I’d be fascinated to see her first day of school shoes.
Or her classroom.
Or the numbers on the home she grew up in.
I wish I had a photo of her hands at play.
Or at work.
I wish I had a close up of her eyes.
Oh, what I’d do to see her first washing machine! And everything she used before the washing machine.
I’d love to have just one photo of her sister doing a headstand when they were teens. I can picture her doing them as an older women and only imagine the enthusiasm she must have invested when she was young.
I wish she’d taken the time, maybe on the 12th of each month to carry a camera with her and record the details of her day.
I have a few things. Her portrait. A few treasured snapshots of her children with houses and cars and other details in the background.
I wish I had a photo of the pretty soaps she always kept in her bathroom when I was a child.

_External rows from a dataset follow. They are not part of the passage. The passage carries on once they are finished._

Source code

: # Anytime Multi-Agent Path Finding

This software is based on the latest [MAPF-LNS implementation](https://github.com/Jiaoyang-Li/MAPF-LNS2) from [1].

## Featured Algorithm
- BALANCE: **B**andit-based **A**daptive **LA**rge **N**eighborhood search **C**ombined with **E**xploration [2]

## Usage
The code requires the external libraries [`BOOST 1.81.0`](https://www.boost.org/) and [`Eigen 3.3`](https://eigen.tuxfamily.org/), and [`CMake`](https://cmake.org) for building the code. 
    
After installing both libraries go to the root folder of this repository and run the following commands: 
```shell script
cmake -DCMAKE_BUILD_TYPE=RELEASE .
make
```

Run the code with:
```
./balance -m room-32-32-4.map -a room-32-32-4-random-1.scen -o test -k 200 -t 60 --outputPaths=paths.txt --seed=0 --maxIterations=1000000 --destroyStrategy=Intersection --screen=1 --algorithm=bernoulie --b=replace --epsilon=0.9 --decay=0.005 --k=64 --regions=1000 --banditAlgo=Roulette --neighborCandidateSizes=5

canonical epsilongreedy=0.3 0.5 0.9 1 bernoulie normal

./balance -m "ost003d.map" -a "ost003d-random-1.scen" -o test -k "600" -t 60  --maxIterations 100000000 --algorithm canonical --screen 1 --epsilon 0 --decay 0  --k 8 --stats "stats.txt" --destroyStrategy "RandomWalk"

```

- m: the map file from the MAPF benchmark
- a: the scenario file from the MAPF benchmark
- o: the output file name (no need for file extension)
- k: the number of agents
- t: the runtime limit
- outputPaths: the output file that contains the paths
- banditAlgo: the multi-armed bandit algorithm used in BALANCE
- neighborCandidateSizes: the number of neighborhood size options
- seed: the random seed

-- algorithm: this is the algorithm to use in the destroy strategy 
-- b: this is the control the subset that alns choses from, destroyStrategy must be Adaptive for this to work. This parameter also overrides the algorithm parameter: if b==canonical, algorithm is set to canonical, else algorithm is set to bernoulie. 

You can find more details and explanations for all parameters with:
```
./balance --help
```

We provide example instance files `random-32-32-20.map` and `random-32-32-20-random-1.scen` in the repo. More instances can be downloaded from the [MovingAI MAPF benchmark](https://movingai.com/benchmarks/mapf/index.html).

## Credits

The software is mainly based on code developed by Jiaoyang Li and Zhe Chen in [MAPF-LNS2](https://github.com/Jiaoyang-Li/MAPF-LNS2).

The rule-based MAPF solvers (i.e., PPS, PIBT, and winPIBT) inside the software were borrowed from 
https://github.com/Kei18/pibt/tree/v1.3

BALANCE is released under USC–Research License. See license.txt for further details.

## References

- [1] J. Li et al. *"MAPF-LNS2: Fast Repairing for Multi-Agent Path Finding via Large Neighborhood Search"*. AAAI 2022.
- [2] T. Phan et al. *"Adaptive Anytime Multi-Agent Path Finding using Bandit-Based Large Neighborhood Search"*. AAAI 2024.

The “guest” soaps. The ones no one could use. I always wondered who the guests were and remember more than once trying to convince her I was a guest.
I wish I had one photo of the two of us playing tea party on the steps of her mobile home when I was a child. I have fond memories there. Photos only in my head. I have the tea cups. And yes, I’ve photographed them.
So, if you think for one moment what you are doing is silly or unnecessary or meaningless. Please consider my grandma. Please consider all of the parts and pieces I don’t have. The things she didn’t have the luxury to document for someone she probably never thought would want to have them.
I do want them. More than anything. Just those small glimpses into her life so that I can share them with my own son. He will only know her through my stories. And in his stories he’ll have to create his own photos.
I’m photographing my life for me. But I’m okay if someone else appreciates it down the line.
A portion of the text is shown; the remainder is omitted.